Directions for this task -> Retype the data below, every word of it, exactly.
****
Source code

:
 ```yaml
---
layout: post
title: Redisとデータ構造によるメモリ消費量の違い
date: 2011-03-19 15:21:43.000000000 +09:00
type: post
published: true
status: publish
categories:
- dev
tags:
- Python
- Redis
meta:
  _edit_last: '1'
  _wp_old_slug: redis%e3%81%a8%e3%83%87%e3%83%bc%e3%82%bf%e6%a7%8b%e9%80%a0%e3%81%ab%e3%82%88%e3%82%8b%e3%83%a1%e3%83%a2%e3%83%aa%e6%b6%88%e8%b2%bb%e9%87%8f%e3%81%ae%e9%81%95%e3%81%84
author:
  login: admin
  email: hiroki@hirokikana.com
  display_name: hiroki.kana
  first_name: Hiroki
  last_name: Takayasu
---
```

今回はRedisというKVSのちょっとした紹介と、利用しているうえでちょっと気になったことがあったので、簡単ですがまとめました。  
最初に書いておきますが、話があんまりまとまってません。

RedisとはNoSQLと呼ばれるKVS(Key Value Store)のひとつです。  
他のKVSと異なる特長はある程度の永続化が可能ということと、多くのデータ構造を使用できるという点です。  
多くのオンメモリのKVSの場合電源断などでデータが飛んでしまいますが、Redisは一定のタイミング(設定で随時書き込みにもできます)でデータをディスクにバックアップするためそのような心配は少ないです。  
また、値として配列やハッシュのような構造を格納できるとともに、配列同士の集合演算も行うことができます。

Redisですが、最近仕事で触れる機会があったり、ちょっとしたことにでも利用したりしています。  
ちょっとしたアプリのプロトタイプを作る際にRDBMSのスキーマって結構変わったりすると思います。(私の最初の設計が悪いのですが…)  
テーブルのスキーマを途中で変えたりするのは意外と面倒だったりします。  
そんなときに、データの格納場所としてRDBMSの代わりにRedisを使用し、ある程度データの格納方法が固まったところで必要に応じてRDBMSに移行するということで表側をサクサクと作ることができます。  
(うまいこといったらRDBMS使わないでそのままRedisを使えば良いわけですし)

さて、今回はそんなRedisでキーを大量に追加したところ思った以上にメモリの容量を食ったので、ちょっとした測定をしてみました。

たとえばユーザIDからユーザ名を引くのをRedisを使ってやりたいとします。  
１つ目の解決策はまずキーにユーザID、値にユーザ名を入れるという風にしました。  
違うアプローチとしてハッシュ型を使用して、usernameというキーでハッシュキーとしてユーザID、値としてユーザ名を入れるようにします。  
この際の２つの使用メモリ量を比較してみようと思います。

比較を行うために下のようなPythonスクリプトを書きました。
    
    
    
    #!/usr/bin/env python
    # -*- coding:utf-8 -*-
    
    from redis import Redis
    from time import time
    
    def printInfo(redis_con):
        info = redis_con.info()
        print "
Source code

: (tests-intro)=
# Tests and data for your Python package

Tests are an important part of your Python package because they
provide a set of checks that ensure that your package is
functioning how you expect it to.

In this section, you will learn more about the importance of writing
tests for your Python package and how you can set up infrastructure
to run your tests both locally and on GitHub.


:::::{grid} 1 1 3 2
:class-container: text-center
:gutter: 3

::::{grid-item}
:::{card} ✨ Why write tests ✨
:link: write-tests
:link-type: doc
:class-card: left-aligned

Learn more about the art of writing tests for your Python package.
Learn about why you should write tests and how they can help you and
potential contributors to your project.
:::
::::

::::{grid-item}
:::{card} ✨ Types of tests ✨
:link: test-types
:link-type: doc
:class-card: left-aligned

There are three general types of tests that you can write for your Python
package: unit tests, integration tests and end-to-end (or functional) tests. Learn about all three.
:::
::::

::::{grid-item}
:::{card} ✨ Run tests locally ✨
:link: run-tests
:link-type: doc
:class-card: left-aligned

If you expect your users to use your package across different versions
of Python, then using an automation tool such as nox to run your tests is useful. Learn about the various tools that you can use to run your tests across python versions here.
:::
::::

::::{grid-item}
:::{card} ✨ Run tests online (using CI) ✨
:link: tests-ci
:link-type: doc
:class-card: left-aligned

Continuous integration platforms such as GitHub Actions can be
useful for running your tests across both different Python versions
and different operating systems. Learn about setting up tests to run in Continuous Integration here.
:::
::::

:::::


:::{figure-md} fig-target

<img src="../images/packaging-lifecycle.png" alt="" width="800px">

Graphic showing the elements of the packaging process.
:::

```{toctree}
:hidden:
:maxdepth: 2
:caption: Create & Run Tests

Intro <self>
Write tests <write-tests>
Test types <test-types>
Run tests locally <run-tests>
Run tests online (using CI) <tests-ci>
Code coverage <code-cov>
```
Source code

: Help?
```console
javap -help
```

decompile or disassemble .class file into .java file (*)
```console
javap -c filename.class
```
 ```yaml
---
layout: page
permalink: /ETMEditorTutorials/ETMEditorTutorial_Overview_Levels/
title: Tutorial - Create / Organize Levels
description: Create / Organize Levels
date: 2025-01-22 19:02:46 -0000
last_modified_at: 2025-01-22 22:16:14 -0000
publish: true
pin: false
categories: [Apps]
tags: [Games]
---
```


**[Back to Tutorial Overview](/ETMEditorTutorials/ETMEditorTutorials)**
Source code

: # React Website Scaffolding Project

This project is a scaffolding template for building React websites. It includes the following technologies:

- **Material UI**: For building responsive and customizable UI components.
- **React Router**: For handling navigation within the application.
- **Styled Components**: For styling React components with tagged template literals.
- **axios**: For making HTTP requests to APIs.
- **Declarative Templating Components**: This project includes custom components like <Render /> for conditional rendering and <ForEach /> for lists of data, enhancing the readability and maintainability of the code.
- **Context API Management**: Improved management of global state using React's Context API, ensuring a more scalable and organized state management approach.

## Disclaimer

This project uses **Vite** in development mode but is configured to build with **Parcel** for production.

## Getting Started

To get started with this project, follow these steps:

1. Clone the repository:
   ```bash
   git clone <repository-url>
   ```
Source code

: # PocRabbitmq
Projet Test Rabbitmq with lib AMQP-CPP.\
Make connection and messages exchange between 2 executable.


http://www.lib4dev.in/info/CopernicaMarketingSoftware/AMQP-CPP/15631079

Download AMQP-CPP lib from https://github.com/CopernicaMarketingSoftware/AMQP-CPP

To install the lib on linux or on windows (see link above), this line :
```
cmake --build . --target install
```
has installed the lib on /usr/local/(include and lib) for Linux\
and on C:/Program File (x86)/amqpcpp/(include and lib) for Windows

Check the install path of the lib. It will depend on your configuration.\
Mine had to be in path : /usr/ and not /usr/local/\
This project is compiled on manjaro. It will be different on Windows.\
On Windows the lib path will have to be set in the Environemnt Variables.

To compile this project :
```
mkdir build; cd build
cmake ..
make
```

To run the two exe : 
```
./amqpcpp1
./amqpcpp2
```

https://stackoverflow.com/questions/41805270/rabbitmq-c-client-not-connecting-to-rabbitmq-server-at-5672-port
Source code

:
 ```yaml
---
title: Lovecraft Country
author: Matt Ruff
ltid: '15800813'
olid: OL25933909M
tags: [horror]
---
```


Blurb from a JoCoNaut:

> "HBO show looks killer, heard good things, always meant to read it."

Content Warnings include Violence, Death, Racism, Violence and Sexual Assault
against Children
****
Response area ->
Source code

:
 ```yaml
---
layout: post
title: Redisとデータ構造によるメモリ消費量の違い
date: 2011-03-19 15:21:43.000000000 +09:00
type: post
published: true
status: publish
categories:
- dev
tags:
- Python
- Redis
meta:
  _edit_last: '1'
  _wp_old_slug: redis%e3%81%a8%e3%83%87%e3%83%bc%e3%82%bf%e6%a7%8b%e9%80%a0%e3%81%ab%e3%82%88%e3%82%8b%e3%83%a1%e3%83%a2%e3%83%aa%e6%b6%88%e8%b2%bb%e9%87%8f%e3%81%ae%e9%81%95%e3%81%84
author:
  login: admin
  email: hiroki@hirokikana.com
  display_name: hiroki.kana
  first_name: Hiroki
  last_name: Takayasu
---
```

今回はRedisというKVSのちょっとした紹介と、利用しているうえでちょっと気になったことがあったので、簡単ですがまとめました。  
最初に書いておきますが、話があんまりまとまってません。

RedisとはNoSQLと呼ばれるKVS(Key Value Store)のひとつです。  
他のKVSと異なる特長はある程度の永続化が可能ということと、多くのデータ構造を使用できるという点です。  
多くのオンメモリのKVSの場合電源断などでデータが飛んでしまいますが、Redisは一定のタイミング(設定で随時書き込みにもできます)でデータをディスクにバックアップするためそのような心配は少ないです。  
また、値として配列やハッシュのような構造を格納できるとともに、配列同士の集合演算も行うことができます。

Redisですが、最近仕事で触れる機会があったり、ちょっとしたことにでも利用したりしています。  
ちょっとしたアプリのプロトタイプを作る際にRDBMSのスキーマって結構変わったりすると思います。(私の最初の設計が悪いのですが…)  
テーブルのスキーマを途中で変えたりするのは意外と面倒だったりします。  
そんなときに、データの格納場所としてRDBMSの代わりにRedisを使用し、ある程度データの格納方法が固まったところで必要に応じてRDBMSに移行するということで表側をサクサクと作ることができます。  
(うまいこといったらRDBMS使わないでそのままRedisを使えば良いわけですし)

さて、今回はそんなRedisでキーを大量に追加したところ思った以上にメモリの容量を食ったので、ちょっとした測定をしてみました。

たとえばユーザIDからユーザ名を引くのをRedisを使ってやりたいとします。  
１つ目の解決策はまずキーにユーザID、値にユーザ名を入れるという風にしました。  
違うアプローチとしてハッシュ型を使用して、usernameというキーでハッシュキーとしてユーザID、値としてユーザ名を入れるようにします。  
この際の２つの使用メモリ量を比較してみようと思います。

比較を行うために下のようなPythonスクリプトを書きました。
    
    
    
    #!/usr/bin/env python
    # -*- coding:utf-8 -*-
    
    from redis import Redis
    from time import time
    
    def printInfo(redis_con):
        info = redis_con.info()
        print "
Source code

: (tests-intro)=
# Tests and data for your Python package

Tests are an important part of your Python package because they
provide a set of checks that ensure that your package is
functioning how you expect it to.

In this section, you will learn more about the importance of writing
tests for your Python package and how you can set up infrastructure
to run your tests both locally and on GitHub.


:::::{grid} 1 1 3 2
:class-container: text-center
:gutter: 3

::::{grid-item}
:::{card} ✨ Why write tests ✨
:link: write-tests
:link-type: doc
:class-card: left-aligned

Learn more about the art of writing tests for your Python package.
Learn about why you should write tests and how they can help you and
potential contributors to your project.
:::
::::

::::{grid-item}
:::{card} ✨ Types of tests ✨
:link: test-types
:link-type: doc
:class-card: left-aligned

There are three general types of tests that you can write for your Python
package: unit tests, integration tests and end-to-end (or functional) tests. Learn about all three.
:::
::::

::::{grid-item}
:::{card} ✨ Run tests locally ✨
:link: run-tests
:link-type: doc
:class-card: left-aligned

If you expect your users to use your package across different versions
of Python, then using an automation tool such as nox to run your tests is useful. Learn about the various tools that you can use to run your tests across python versions here.
:::
::::

::::{grid-item}
:::{card} ✨ Run tests online (using CI) ✨
:link: tests-ci
:link-type: doc
:class-card: left-aligned

Continuous integration platforms such as GitHub Actions can be
useful for running your tests across both different Python versions
and different operating systems. Learn about setting up tests to run in Continuous Integration here.
:::
::::

:::::


:::{figure-md} fig-target

<img src="../images/packaging-lifecycle.png" alt="" width="800px">

Graphic showing the elements of the packaging process.
:::

```{toctree}
:hidden:
:maxdepth: 2
:caption: Create & Run Tests

Intro <self>
Write tests <write-tests>
Test types <test-types>
Run tests locally <run-tests>
Run tests online (using CI) <tests-ci>
Code coverage <code-cov>
```
Source code

: Help?
```console
javap -help
```

decompile or disassemble .class file into .java file (*)
```console
javap -c filename.class
```
 ```yaml
---
layout: page
permalink: /ETMEditorTutorials/ETMEditorTutorial_Overview_Levels/
title: Tutorial - Create / Organize Levels
description: Create / Organize Levels
date: 2025-01-22 19:02:46 -0000
last_modified_at: 2025-01-22 22:16:14 -0000
publish: true
pin: false
categories: [Apps]
tags: [Games]
---
```


**[Back to Tutorial Overview](/ETMEditorTutorials/ETMEditorTutorials)**
Source code

: # React Website Scaffolding Project

This project is a scaffolding template for building React websites. It includes the following technologies:

- **Material UI**: For building responsive and customizable UI components.
- **React Router**: For handling navigation within the application.
- **Styled Components**: For styling React components with tagged template literals.
- **axios**: For making HTTP requests to APIs.
- **Declarative Templating Components**: This project includes custom components like <Render /> for conditional rendering and <ForEach /> for lists of data, enhancing the readability and maintainability of the code.
- **Context API Management**: Improved management of global state using React's Context API, ensuring a more scalable and organized state management approach.

## Disclaimer

This project uses **Vite** in development mode but is configured to build with **Parcel** for production.

## Getting Started

To get started with this project, follow these steps:

1. Clone the repository:
   ```bash
   git clone <repository-url>
   ```
Source code

: # PocRabbitmq
Projet Test Rabbitmq with lib AMQP-CPP.\
Make connection and messages exchange between 2 executable.


http://www.lib4dev.in/info/CopernicaMarketingSoftware/AMQP-CPP/15631079

Download AMQP-CPP lib from https://github.com/CopernicaMarketingSoftware/AMQP-CPP

To install the lib on linux or on windows (see link above), this line :
```
cmake --build . --target install
```
has installed the lib on /usr/local/(include and lib) for Linux\
and on C:/Program File (x86)/amqpcpp/(include and lib) for Windows

Check the install path of the lib. It will depend on your configuration.\
Mine had to be in path : /usr/ and not /usr/local/\
This project is compiled on manjaro. It will be different on Windows.\
On Windows the lib path will have to be set in the Environemnt Variables.

To compile this project :
```
mkdir build; cd build
cmake ..
make
```

To run the two exe : 
```
./amqpcpp1
./amqpcpp2
```

https://stackoverflow.com/questions/41805270/rabbitmq-c-client-not-connecting-to-rabbitmq-server-at-5672-port
Source code

:
 ```yaml
---
title: Lovecraft Country
author: Matt Ruff
ltid: '15800813'
olid: OL25933909M
tags: [horror]
---
```


Blurb from a JoCoNaut:

> "HBO show looks killer, heard good things, always meant to read it."

Content Warnings include Violence, Death, Racism, Violence and Sexual Assault
against Children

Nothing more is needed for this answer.